Sin embargo, la concreta base teórica en la que descansaría el nuevo procedimiento inquisitorial se encuentra en la canonística del siglo XII. En su famoso "Decreto", Graciano (1159) identificaba ya a la herejía con una suprema violación del "bien común", obligando así a la Iglesia y al Estado a una política de colaboración activa. En la lucha contra los herejes, concebida como defensa del mencionado bien, la primacía debía corresponder sin duda al poder espiritual, encargado además de dictar sentencia, en tanto que la autoridad secular, subordinada a la eclesiástica, la ejecutaría. También en Graciano se encuentra ya la identificación de la guerra contra los herejes e infieles con la cruzada, idea en la que los canonistas posteriores no harán sino incidir. La defensa de la pena de muerte contra el hereje pertinaz, que puede encontrarse en autores como Sicardo de Cremona, Esteban de Tournai y Rufino, se vería incluso sobrepasada por Huguccio (1210), que define por vez primera a la herejía como "crimen lesae maiestatis".

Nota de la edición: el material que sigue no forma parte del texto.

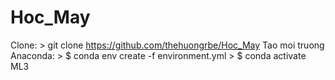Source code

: # Hoc_May
Clone:
      > git clone https://github.com/thehuongrbe/Hoc_May
Tao moi truong Anaconda:
      > $ conda env create -f environment.yml
      > $ conda activate ML3
      
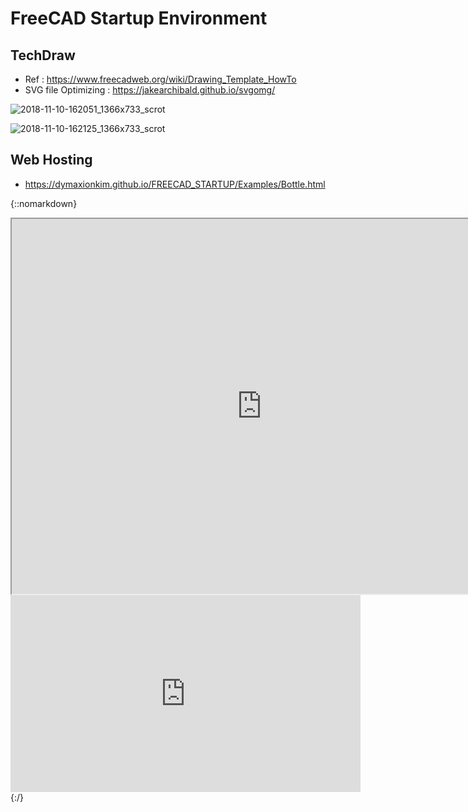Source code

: # FreeCAD Startup Environment

## TechDraw
* Ref : https://www.freecadweb.org/wiki/Drawing_Template_HowTo
* SVG file Optimizing : https://jakearchibald.github.io/svgomg/

![2018-11-10-162051_1366x733_scrot](https://user-images.githubusercontent.com/12775748/48298869-eee02980-e507-11e8-99dc-1253943d2d5e.png)

![2018-11-10-162125_1366x733_scrot](https://user-images.githubusercontent.com/12775748/48298870-eee02980-e507-11e8-91fb-fbfc5aaa43c0.png)

## Web Hosting
* https://dymaxionkim.github.io/FREECAD_STARTUP/Examples/Bottle.html



{::nomarkdown}
<!-- HTML CODE-->
<div>
<iframe width="800" height="600" src="https://dymaxionkim.github.io/FREECAD_STARTUP/Examples/Bottle.html"></iframe>
</div>
<div>
<iframe width="560" height="315" src="https://www.youtube.com/embed/enjhlnqaXOE" frameborder="0" allow="accelerometer; autoplay; encrypted-media; gyroscope; picture-in-picture" allowfullscreen></iframe>
</div>
{:/}
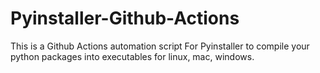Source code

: # Pyinstaller-Github-Actions
This is a Github Actions automation script For Pyinstaller to compile your python packages into executables for linux, mac, windows.

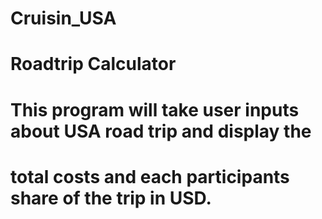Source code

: # Cruisin_USA
# Roadtrip Calculator
# This program will take user inputs about USA road trip and display the
# total costs and each participants share of the trip in USD.
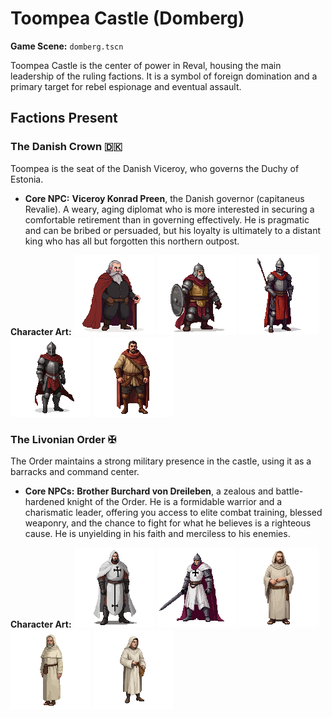 # Toompea Castle (Domberg)

**Game Scene:** `domberg.tscn`

Toompea Castle is the center of power in Reval, housing the main leadership of the ruling factions. It is a symbol of foreign domination and a primary target for rebel espionage and eventual assault.

## Factions Present

### The Danish Crown 🇩🇰 
Toompea is the seat of the Danish Viceroy, who governs the Duchy of Estonia.
-   **Core NPC:** **Viceroy Konrad Preen**, the Danish governor (capitaneus Revalie). A weary, aging diplomat who is more interested in securing a comfortable retirement than in governing effectively. He is pragmatic and can be bribed or persuaded, but his loyalty is ultimately to a distant king who has all but forgotten this northern outpost.

**Character Art:**
![](../../assets/characters/denmark/npc1.png)
![](../../assets/characters/denmark/image-3.png)
![](../../assets/characters/denmark/image-1.png)
![](../../assets/characters/denmark/image.png)
![](../../assets/characters/denmark/image-21.png)

### The Livonian Order ✠ 
The Order maintains a strong military presence in the castle, using it as a barracks and command center.
-   **Core NPCs:** **Brother Burchard von Dreileben**, a zealous and battle-hardened knight of the Order. He is a formidable warrior and a charismatic leader, offering you access to elite combat training, blessed weaponry, and the chance to fight for what he believes is a righteous cause. He is unyielding in his faith and merciless to his enemies.

**Character Art:**
![](../../assets/characters/livonian/teutonic-1.png)
![](../../assets/characters/livonian/teutonic-2.png)
![](../../assets/characters/livonian/image-1.png)
![](../../assets/characters/livonian/image-2.png)
![](../../assets/characters/livonian/image-3.png)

Durante mucho tiempo la Iglesia se mantuvo sin embargo ajena a estas novedades. Frente al sistema inquisitorial posterior, siguió predominando hasta la segunda mitad del siglo XII, el de carácter acusatorio, que tomaba como eje de la actuación eclesial al obispo diocesano, previa denuncia de la feligresía. Al depender todo de la delación de los fieles y no de la investigación del prelado (a lo sumo de indagaciones indirectas realizadas con ocasión de las visitas pastorales), la presencia de herejes solía escapar a la vigilancia eclesiástica, especialmente allí donde era firme la cohesión social. En cualquier caso, la misión del obispo no era tanto la de reprimir como la de hacer volver a la verdad a los disidentes, y de ahí la conveniencia de convocarles a público debate. La finalidad pastoral, a lo sumo penitencial de la lucha contra los herejes no sobrepasaba además el mero ámbito local y, en el caso de juzgarse necesaria, la pena prevista era sólo de carácter espiritual. Aunque las apelaciones al brazo secular fueran cada vez más frecuentes la idea de una permanente y sistemática colaboración entre ambos poderes no existía aún.